TASK DETAILS> Your answer must be an exact copy of the entries, containing no images.

Collected data:
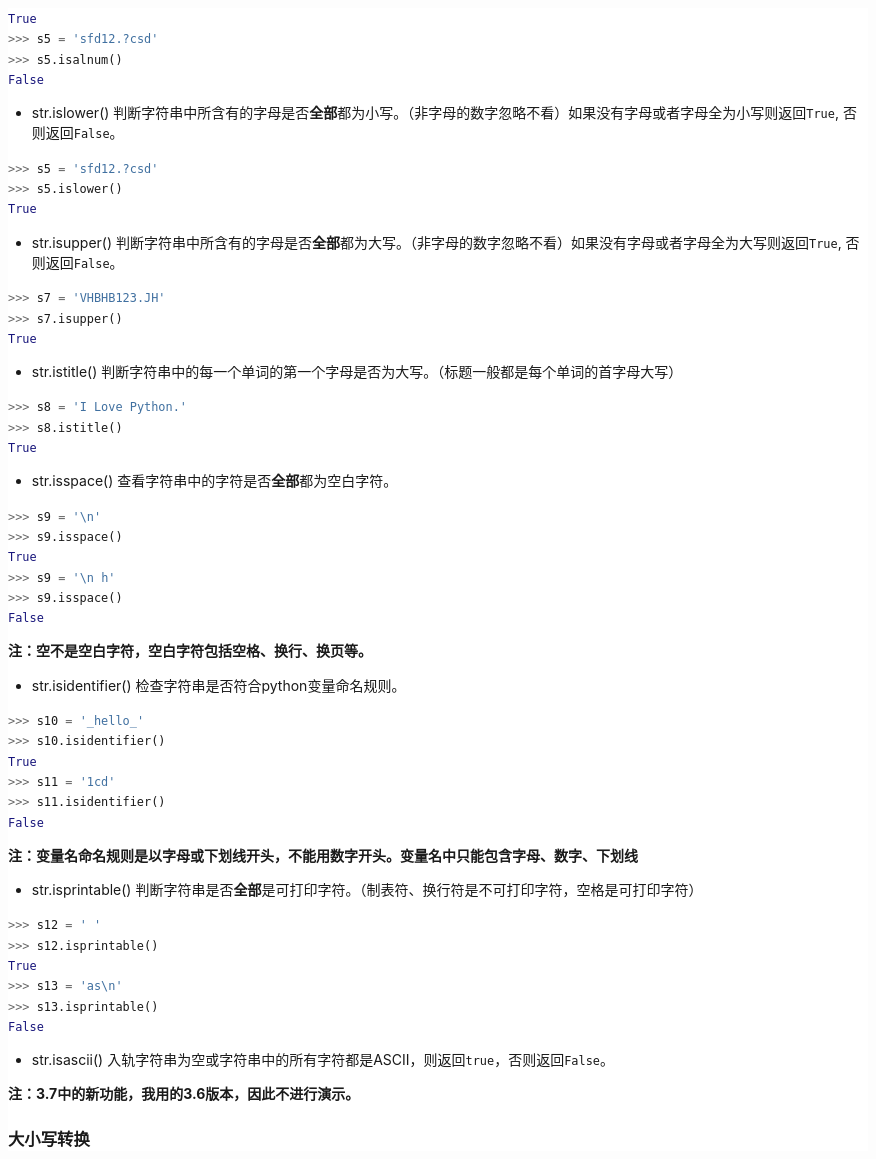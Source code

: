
 ```python
True
>>> s5 = 'sfd12.?csd'
>>> s5.isalnum()
False
```

* str.islower()  判断字符串中所含有的字母是否**全部**都为小写。（非字母的数字忽略不看）如果没有字母或者字母全为小写则返回`True`, 否则返回`False`。  

```python
>>> s5 = 'sfd12.?csd'
>>> s5.islower()
True
```

* str.isupper()  判断字符串中所含有的字母是否**全部**都为大写。（非字母的数字忽略不看）如果没有字母或者字母全为大写则返回`True`, 否则返回`False`。

```python
>>> s7 = 'VHBHB123.JH'
>>> s7.isupper()
True
```

* str.istitle()  判断字符串中的每一个单词的第一个字母是否为大写。（标题一般都是每个单词的首字母大写）  

```python
>>> s8 = 'I Love Python.'
>>> s8.istitle()
True
```

* str.isspace()  查看字符串中的字符是否**全部**都为空白字符。  

```python
>>> s9 = '\n'
>>> s9.isspace()
True
>>> s9 = '\n h'
>>> s9.isspace()
False
```

**注：空不是空白字符，空白字符包括空格、换行、换页等。**  

* str.isidentifier()  检查字符串是否符合python变量命名规则。  

```python
>>> s10 = '_hello_'
>>> s10.isidentifier()
True
>>> s11 = '1cd'
>>> s11.isidentifier()
False
```

**注：变量名命名规则是以字母或下划线开头，不能用数字开头。变量名中只能包含字母、数字、下划线**  

* str.isprintable()  判断字符串是否**全部**是可打印字符。（制表符、换行符是不可打印字符，空格是可打印字符）  

```python
>>> s12 = ' '
>>> s12.isprintable()
True
>>> s13 = 'as\n'
>>> s13.isprintable()
False
```

* str.isascii()  入轨字符串为空或字符串中的所有字符都是ASCII，则返回`true`，否则返回`False`。  

**注：3.7中的新功能，我用的3.6版本，因此不进行演示。**  

### 大小写转换  
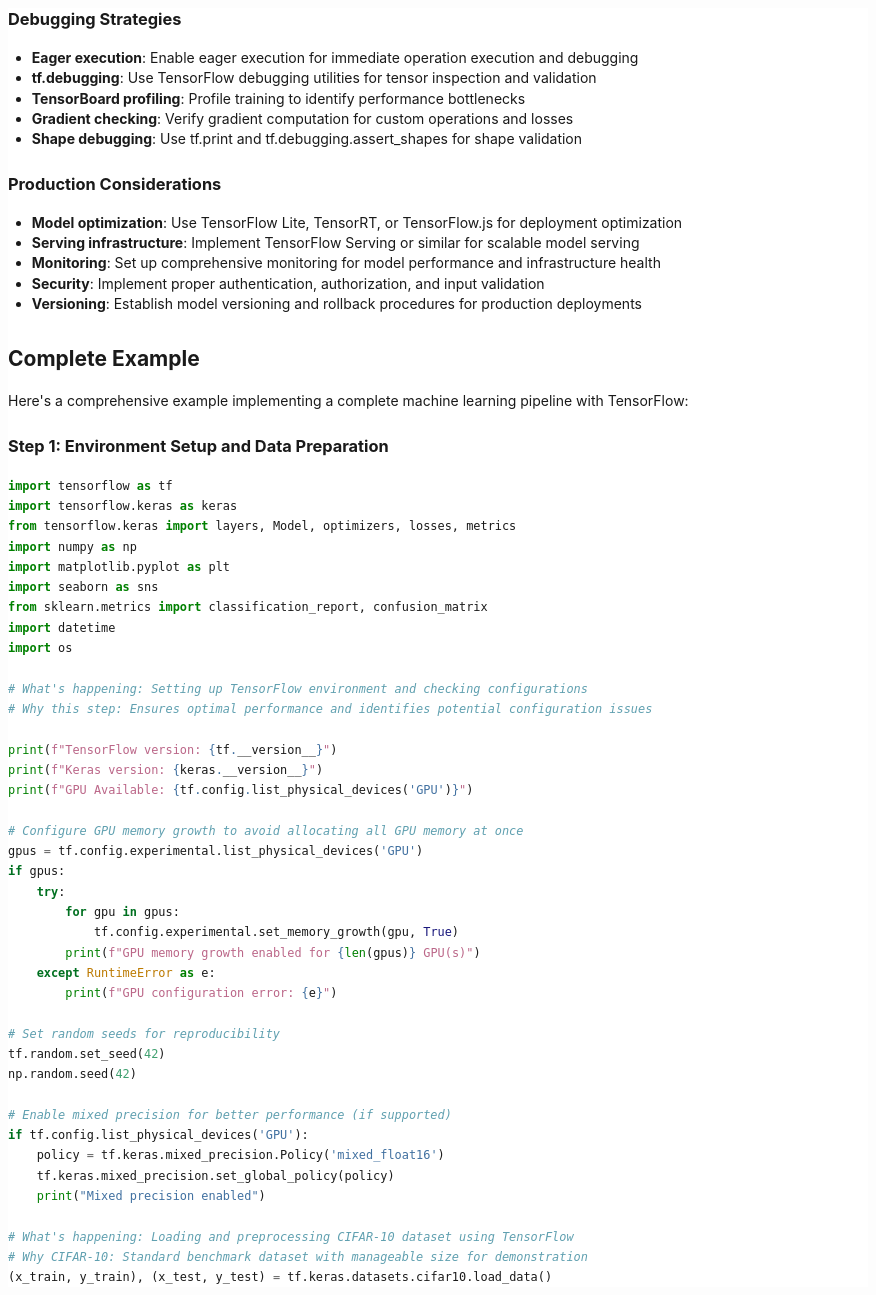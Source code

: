 ### Debugging Strategies
- **Eager execution**: Enable eager execution for immediate operation execution and debugging
- **tf.debugging**: Use TensorFlow debugging utilities for tensor inspection and validation
- **TensorBoard profiling**: Profile training to identify performance bottlenecks
- **Gradient checking**: Verify gradient computation for custom operations and losses
- **Shape debugging**: Use tf.print and tf.debugging.assert_shapes for shape validation

### Production Considerations
- **Model optimization**: Use TensorFlow Lite, TensorRT, or TensorFlow.js for deployment optimization
- **Serving infrastructure**: Implement TensorFlow Serving or similar for scalable model serving
- **Monitoring**: Set up comprehensive monitoring for model performance and infrastructure health
- **Security**: Implement proper authentication, authorization, and input validation
- **Versioning**: Establish model versioning and rollback procedures for production deployments

## Complete Example

Here's a comprehensive example implementing a complete machine learning pipeline with TensorFlow:

### Step 1: Environment Setup and Data Preparation
```python
import tensorflow as tf
import tensorflow.keras as keras
from tensorflow.keras import layers, Model, optimizers, losses, metrics
import numpy as np
import matplotlib.pyplot as plt
import seaborn as sns
from sklearn.metrics import classification_report, confusion_matrix
import datetime
import os

# What's happening: Setting up TensorFlow environment and checking configurations
# Why this step: Ensures optimal performance and identifies potential configuration issues

print(f"TensorFlow version: {tf.__version__}")
print(f"Keras version: {keras.__version__}")
print(f"GPU Available: {tf.config.list_physical_devices('GPU')}")

# Configure GPU memory growth to avoid allocating all GPU memory at once
gpus = tf.config.experimental.list_physical_devices('GPU')
if gpus:
    try:
        for gpu in gpus:
            tf.config.experimental.set_memory_growth(gpu, True)
        print(f"GPU memory growth enabled for {len(gpus)} GPU(s)")
    except RuntimeError as e:
        print(f"GPU configuration error: {e}")

# Set random seeds for reproducibility
tf.random.set_seed(42)
np.random.seed(42)

# Enable mixed precision for better performance (if supported)
if tf.config.list_physical_devices('GPU'):
    policy = tf.keras.mixed_precision.Policy('mixed_float16')
    tf.keras.mixed_precision.set_global_policy(policy)
    print("Mixed precision enabled")

# What's happening: Loading and preprocessing CIFAR-10 dataset using TensorFlow
# Why CIFAR-10: Standard benchmark dataset with manageable size for demonstration
(x_train, y_train), (x_test, y_test) = tf.keras.datasets.cifar10.load_data()

```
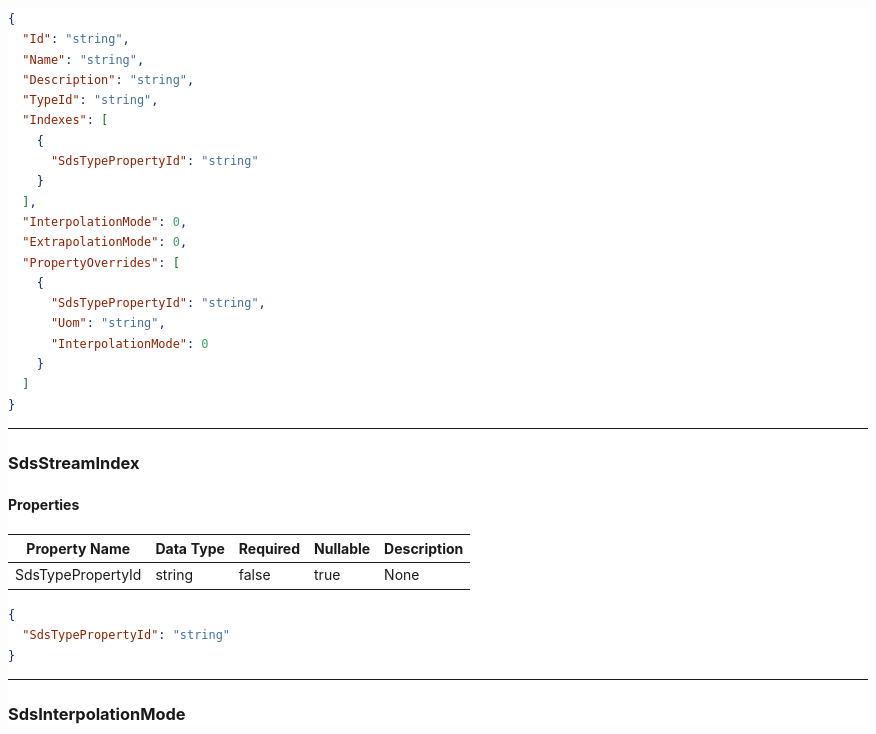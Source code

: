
 ```json
{
  "Id": "string",
  "Name": "string",
  "Description": "string",
  "TypeId": "string",
  "Indexes": [
    {
      "SdsTypePropertyId": "string"
    }
  ],
  "InterpolationMode": 0,
  "ExtrapolationMode": 0,
  "PropertyOverrides": [
    {
      "SdsTypePropertyId": "string",
      "Uom": "string",
      "InterpolationMode": 0
    }
  ]
}

```

---

### SdsStreamIndex

<a id="schemasdsstreamindex"></a>
<a id="schema_SdsStreamIndex"></a>
<a id="tocSsdsstreamindex"></a>
<a id="tocssdsstreamindex"></a>

#### Properties

|Property Name|Data Type|Required|Nullable|Description|
|---|---|---|---|---|
|SdsTypePropertyId|string|false|true|None|

```json
{
  "SdsTypePropertyId": "string"
}

```

---

### SdsInterpolationMode

<a id="schemasdsinterpolationmode"></a>
<a id="schema_SdsInterpolationMode"></a>
<a id="tocSsdsinterpolationmode"></a>
<a id="tocssdsinterpolationmode"></a>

EXERCISE SOLUTION>
Source code

:
 ```python
True
>>> s5 = 'sfd12.?csd'
>>> s5.isalnum()
False
```

* str.islower()  判断字符串中所含有的字母是否**全部**都为小写。（非字母的数字忽略不看）如果没有字母或者字母全为小写则返回`True`, 否则返回`False`。  

```python
>>> s5 = 'sfd12.?csd'
>>> s5.islower()
True
```

* str.isupper()  判断字符串中所含有的字母是否**全部**都为大写。（非字母的数字忽略不看）如果没有字母或者字母全为大写则返回`True`, 否则返回`False`。

```python
>>> s7 = 'VHBHB123.JH'
>>> s7.isupper()
True
```

* str.istitle()  判断字符串中的每一个单词的第一个字母是否为大写。（标题一般都是每个单词的首字母大写）  

```python
>>> s8 = 'I Love Python.'
>>> s8.istitle()
True
```

* str.isspace()  查看字符串中的字符是否**全部**都为空白字符。  

```python
>>> s9 = '\n'
>>> s9.isspace()
True
>>> s9 = '\n h'
>>> s9.isspace()
False
```

**注：空不是空白字符，空白字符包括空格、换行、换页等。**  

* str.isidentifier()  检查字符串是否符合python变量命名规则。  

```python
>>> s10 = '_hello_'
>>> s10.isidentifier()
True
>>> s11 = '1cd'
>>> s11.isidentifier()
False
```

**注：变量名命名规则是以字母或下划线开头，不能用数字开头。变量名中只能包含字母、数字、下划线**  

* str.isprintable()  判断字符串是否**全部**是可打印字符。（制表符、换行符是不可打印字符，空格是可打印字符）  

```python
>>> s12 = ' '
>>> s12.isprintable()
True
>>> s13 = 'as\n'
>>> s13.isprintable()
False
```

* str.isascii()  入轨字符串为空或字符串中的所有字符都是ASCII，则返回`true`，否则返回`False`。  

**注：3.7中的新功能，我用的3.6版本，因此不进行演示。**  

### 大小写转换  
Source code

: ### Debugging Strategies
- **Eager execution**: Enable eager execution for immediate operation execution and debugging
- **tf.debugging**: Use TensorFlow debugging utilities for tensor inspection and validation
- **TensorBoard profiling**: Profile training to identify performance bottlenecks
- **Gradient checking**: Verify gradient computation for custom operations and losses
- **Shape debugging**: Use tf.print and tf.debugging.assert_shapes for shape validation

### Production Considerations
- **Model optimization**: Use TensorFlow Lite, TensorRT, or TensorFlow.js for deployment optimization
- **Serving infrastructure**: Implement TensorFlow Serving or similar for scalable model serving
- **Monitoring**: Set up comprehensive monitoring for model performance and infrastructure health
- **Security**: Implement proper authentication, authorization, and input validation
- **Versioning**: Establish model versioning and rollback procedures for production deployments

## Complete Example

Here's a comprehensive example implementing a complete machine learning pipeline with TensorFlow:

### Step 1: Environment Setup and Data Preparation
```python
import tensorflow as tf
import tensorflow.keras as keras
from tensorflow.keras import layers, Model, optimizers, losses, metrics
import numpy as np
import matplotlib.pyplot as plt
import seaborn as sns
from sklearn.metrics import classification_report, confusion_matrix
import datetime
import os

# What's happening: Setting up TensorFlow environment and checking configurations
# Why this step: Ensures optimal performance and identifies potential configuration issues

print(f"TensorFlow version: {tf.__version__}")
print(f"Keras version: {keras.__version__}")
print(f"GPU Available: {tf.config.list_physical_devices('GPU')}")

# Configure GPU memory growth to avoid allocating all GPU memory at once
gpus = tf.config.experimental.list_physical_devices('GPU')
if gpus:
    try:
        for gpu in gpus:
            tf.config.experimental.set_memory_growth(gpu, True)
        print(f"GPU memory growth enabled for {len(gpus)} GPU(s)")
    except RuntimeError as e:
        print(f"GPU configuration error: {e}")

# Set random seeds for reproducibility
tf.random.set_seed(42)
np.random.seed(42)

# Enable mixed precision for better performance (if supported)
if tf.config.list_physical_devices('GPU'):
    policy = tf.keras.mixed_precision.Policy('mixed_float16')
    tf.keras.mixed_precision.set_global_policy(policy)
    print("Mixed precision enabled")

# What's happening: Loading and preprocessing CIFAR-10 dataset using TensorFlow
# Why CIFAR-10: Standard benchmark dataset with manageable size for demonstration
(x_train, y_train), (x_test, y_test) = tf.keras.datasets.cifar10.load_data()

```
Source code

:
 ```json
{
  "Id": "string",
  "Name": "string",
  "Description": "string",
  "TypeId": "string",
  "Indexes": [
    {
      "SdsTypePropertyId": "string"
    }
  ],
  "InterpolationMode": 0,
  "ExtrapolationMode": 0,
  "PropertyOverrides": [
    {
      "SdsTypePropertyId": "string",
      "Uom": "string",
      "InterpolationMode": 0
    }
  ]
}

```

---

### SdsStreamIndex

<a id="schemasdsstreamindex"></a>
<a id="schema_SdsStreamIndex"></a>
<a id="tocSsdsstreamindex"></a>
<a id="tocssdsstreamindex"></a>

#### Properties

|Property Name|Data Type|Required|Nullable|Description|
|---|---|---|---|---|
|SdsTypePropertyId|string|false|true|None|

```json
{
  "SdsTypePropertyId": "string"
}

```

---

### SdsInterpolationMode

<a id="schemasdsinterpolationmode"></a>
<a id="schema_SdsInterpolationMode"></a>
<a id="tocSsdsinterpolationmode"></a>
<a id="tocssdsinterpolationmode"></a>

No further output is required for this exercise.